Le secteur de la santé est celui «qu'ils préfèrent car il leur permet d'établir des contacts avec des hommes politiques et l'administration publique», a-t-il ajouté.

Cette opération intervient après une série d'homicides commis dans le cadre d'une tentative, ratée, de prise de pouvoir au sein de l'organisation par  la branche du nord du pays, a-t-il souligné.

Les clans du Nord ont réalisé qu'ils constituaient «le coeur financier et politique de l'organisation», a expliqué Cisterna, mais la 'Ndrangheta veut «maintenir les rites et le management en Calabre, d'où viennent tous les boss».

Pour l'expert de la Mafia Lirio Abbate, journaliste à l'hebdomadaire L'Espresso, l'opération montre également que «la 'Ndrangheta est organisée de façon verticale et non horizontale comme on pouvait le penser». En outre, cette organisation a «le pouvoir de polluer les administrations communales qui étaient jusqu'à présent épargnées par l'assaut de la criminalité», a-t-il expliqué à l'AFP.

Selon lui, la 'Ndrangheta «a des capillarités dans le monde entier mais surtout dans le nord de l'Italie».

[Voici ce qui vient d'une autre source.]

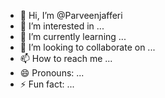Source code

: - 👋 Hi, I’m @Parveenjafferi
- 👀 I’m interested in ...
- 🌱 I’m currently learning ...
- 💞️ I’m looking to collaborate on ...
- 📫 How to reach me ...
- 😄 Pronouns: ...
- ⚡ Fun fact: ...

<!---
Parveenjafferi/Parveenjafferi is a ✨ special ✨ repository because its `README.md` (this file) appears on your GitHub profile.
You can click the Preview link to take a look at your changes.
--->
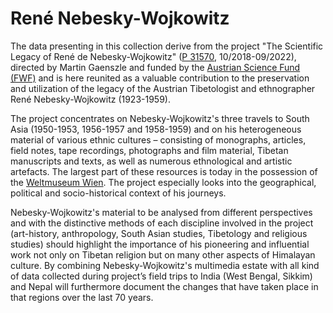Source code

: # René Nebesky-Wojkowitz

The data presenting in this collection derive from the project "The Scientific Legacy of René de Nebesky-Wojkowitz" ([P 31570](https://pf.fwf.ac.at/de/wissenschaft-konkret/project-finder/44277), 10/2018-09/2022), directed by Martin Gaenszle and funded by the [Austrian Science Fund (FWF)](https://www.fwf.ac.at/) and is here reunited as a valuable contribution to the preservation and utilization of the legacy of the Austrian Tibetologist and ethnographer René Nebesky-Wojkowitz (1923-1959).

The project concentrates on Nebesky-Wojkowitz's three travels to South Asia (1950-1953, 1956-1957 and 1958-1959) and on his heterogeneous material of various ethnic cultures – consisting of monographs, articles, field notes, tape recordings, photographs and film material, Tibetan manuscripts and texts, as well as numerous ethnological and artistic artefacts. The largest part of these resources is today in the possession of the [Weltmuseum Wien](https://www.weltmuseumwien.at/). The project especially looks into the geographical, political and socio-historical context of his journeys.

Nebesky-Wojkowitz's material to be analysed from different perspectives and with the distinctive methods of each discipline involved in the project (art-history, anthropology, South Asian studies, Tibetology and religious studies) should highlight the importance of his pioneering and influential work not only on Tibetan religion but on many other aspects of Himalayan culture. By combining Nebesky-Wojkowitz's multimedia estate with all kind of data collected during project’s field trips to India (West Bengal, Sikkim) and Nepal will furthermore document the changes that have taken place in that regions over the last 70 years.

Ces dernières décennies, la 'Ndrangheta est devenue la plus importante et la plus redoutée des quatre organisations du crime en Italie, qui incluent la Camorra dans la région de Naples, Cosa nostra en Sicile et la plus petite Sacra corona unita (SCU) dans les Pouilles (sud-est).

Selon l'institut italien spécialisé Eurispes, le chiffre d'affaires de la 'Ndrangheta atteint quelque 44 milliards d'euros, grâce en particulier au trafic de drogue et d'armes.

Lundi, la police avait saisi des biens d'une valeur de 1,3 milliard d'euros dans deux opérations séparées visant à la fois la 'Ndrangheta et la Camorra.

Celle visant la 'Ndrangheta a permis la saisie de biens d'une valeur de 330 millions d'euros appartenant à l'homme d'affaires Gioacchino Campolo, surnommé «le roi du poker».

La police a également saisi des appartements, des terres et des complexes touristiques d'une valeur estimée à un milliard d'euros dans une opération contre le clan Casalesi, l'un des plus puissants de la Camorra.